Re: Re: Re: www-talk archives: 1992-1995?

Hi Jose,

You said you were using something like hypermail, so I ran the mboxes
through v2.3.0 to see how things looked. There were 10 messages that
didn't get processed since they lacked a Message-ID:

ed@peirce:~/Projects/pragweb$ cat
www-talk_1991-1994/data/www-talk.199* | hypermail -i -d www-talk
Message-ID is missing, ignoring message with subject 'World Wide Web and Viola'.
Message-ID is missing, ignoring message with subject 'Re:  World Wide
Web and Viola'.
Message-ID is missing, ignoring message with subject '(no subject)'.
Message-ID is missing, ignoring message with subject 'WWW Security
Recommendations'.
Message-ID is missing, ignoring message with subject 'yet another tag'.
Message-ID is missing, ignoring message with subject 'yet another tag'.
Message-ID is missing, ignoring message with subject 'Re: Announcing
Access Authorization Documentation'.
Message-ID is missing, ignoring message with subject 'Re: HTML icon
set was: Additions to the CGI archive'.
Message-ID is missing, ignoring message with subject 'Re: minimal HTML'.
Message-ID is missing, ignoring message with subject 'Eolas releases
WebRouser via the Internet'.

But 9,931 messages were successfully processed.
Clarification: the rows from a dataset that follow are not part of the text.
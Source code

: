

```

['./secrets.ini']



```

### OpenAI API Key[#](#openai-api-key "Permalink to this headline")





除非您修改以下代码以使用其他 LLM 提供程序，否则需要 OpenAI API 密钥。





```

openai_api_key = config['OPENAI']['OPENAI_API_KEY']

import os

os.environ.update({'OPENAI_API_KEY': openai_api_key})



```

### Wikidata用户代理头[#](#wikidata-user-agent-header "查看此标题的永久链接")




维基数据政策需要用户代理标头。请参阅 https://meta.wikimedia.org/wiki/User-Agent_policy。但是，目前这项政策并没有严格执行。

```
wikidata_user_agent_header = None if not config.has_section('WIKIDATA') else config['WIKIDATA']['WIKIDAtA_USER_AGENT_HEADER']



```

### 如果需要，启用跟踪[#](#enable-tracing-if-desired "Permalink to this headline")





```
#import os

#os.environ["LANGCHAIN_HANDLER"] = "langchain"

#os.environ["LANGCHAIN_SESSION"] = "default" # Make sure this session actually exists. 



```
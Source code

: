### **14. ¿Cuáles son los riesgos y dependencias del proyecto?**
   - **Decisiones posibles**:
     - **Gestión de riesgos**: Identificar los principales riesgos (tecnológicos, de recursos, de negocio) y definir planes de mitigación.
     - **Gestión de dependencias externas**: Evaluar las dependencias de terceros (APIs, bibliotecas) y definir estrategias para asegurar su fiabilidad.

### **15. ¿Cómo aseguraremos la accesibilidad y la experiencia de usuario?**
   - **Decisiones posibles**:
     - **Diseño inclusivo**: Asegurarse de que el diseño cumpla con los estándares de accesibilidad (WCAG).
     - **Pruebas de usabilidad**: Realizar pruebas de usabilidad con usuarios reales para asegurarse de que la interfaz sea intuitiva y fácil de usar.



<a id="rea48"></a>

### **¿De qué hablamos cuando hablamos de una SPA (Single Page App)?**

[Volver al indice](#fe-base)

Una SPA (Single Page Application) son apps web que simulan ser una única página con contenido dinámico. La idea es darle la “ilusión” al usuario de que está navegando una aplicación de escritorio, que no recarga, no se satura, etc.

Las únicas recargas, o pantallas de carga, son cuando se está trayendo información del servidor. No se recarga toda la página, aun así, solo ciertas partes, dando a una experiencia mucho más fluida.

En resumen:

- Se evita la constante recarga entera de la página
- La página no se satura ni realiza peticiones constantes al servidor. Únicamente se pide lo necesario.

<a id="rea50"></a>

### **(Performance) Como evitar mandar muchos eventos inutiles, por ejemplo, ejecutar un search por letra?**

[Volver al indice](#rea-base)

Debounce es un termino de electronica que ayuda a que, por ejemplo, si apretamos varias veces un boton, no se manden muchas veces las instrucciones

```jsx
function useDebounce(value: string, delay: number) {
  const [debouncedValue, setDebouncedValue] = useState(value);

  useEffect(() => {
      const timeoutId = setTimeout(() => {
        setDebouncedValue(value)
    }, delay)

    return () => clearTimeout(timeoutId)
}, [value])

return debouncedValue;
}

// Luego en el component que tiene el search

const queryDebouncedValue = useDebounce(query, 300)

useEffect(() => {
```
I put the resulting
HTML up temporarily at:

    http://inkdroid.org/tmp/www-talk/

You can see from the index file that 6 of the messages had suspect
Date headers, since they got processed with the year 1969. But these
ought to be easily fixed.

So are you using hypermail at w3c?

//Ed

On Fri, Dec 21, 2012 at 12:46 PM, Jose Kahan <jose.kahan@w3.org> wrote:
> Hi Ed,
>
>> Great. I'll have to check with Arjun about where he got them from.
>>
>> > In addition, I have some that you're missing for the first three
>> > quarters of 1995, in the same mbox format. i'm sending them to
>> > you in a separate message, outside of this list.
>>
>> I didn't realize that there were missing emails for 1995 since the
>> www-talk archive page [1] displays messages for that time period. Do
>> you have a sense of what date ranges are not fully represented on the
>> www-talk archive page?
>
> I'd say 1991-1995, with 1995 being partially, but not complete.
> But I don't remember right now. Maybe I did finish all of 1995.
> I can find this out in january by comparing the message-id headers
> for all the 1995 messages we have.
>
> I found some info in my old inbox stating the context. Keep in
> mind that the last time I worked on this was in 2005, so I don't
> remember all the exact details :)
>
> At some point in time, while preparing the www-talk hypertext
> archive, I found out that there were other www-talk archives with
> messages that we were missing (I mention that the archive in question
> had 126 messages we were missing). I contact the maintainer of
> that other archive and asked him for his mboxes so that I could
> try to merge both archives. He then mentioned having the www-talk
> mboxes for 1991-1995, as well as the historical ones for www-html
> (which we have only partially put online) and some for www-vrml, if
> I recall well. My source worked then at the University of Calgary, CA.
> This is what he pointed out:
>
> [[
> I do have some archives in mbox format but they may not all be
> originals. My recollection is that Tom Gruber reverse engineered the
> html archives back into mbox format at some stage. I have converted
> from the mbox format to databases and know that I had to fix some
> glitches manually because the mbox format was ambiguous in regard to
> quoted mail -- it may be that the list server had a problem, or that
> Tom's conversion did. So don't put absolute trust in what I can give
> you.
> ]]
>
> As we have exactly the same archive mboxes files from 1991-1994,
> they both had the same origin. Thus the above warning still stands.
>
> Hope this clears up the origin question.
>
> I'm out of the office until early January.
>
> Best wishes for the end-of-year holidays,
>
> -jose

Received on Thursday, 27 December 2012 03:19:08 UTC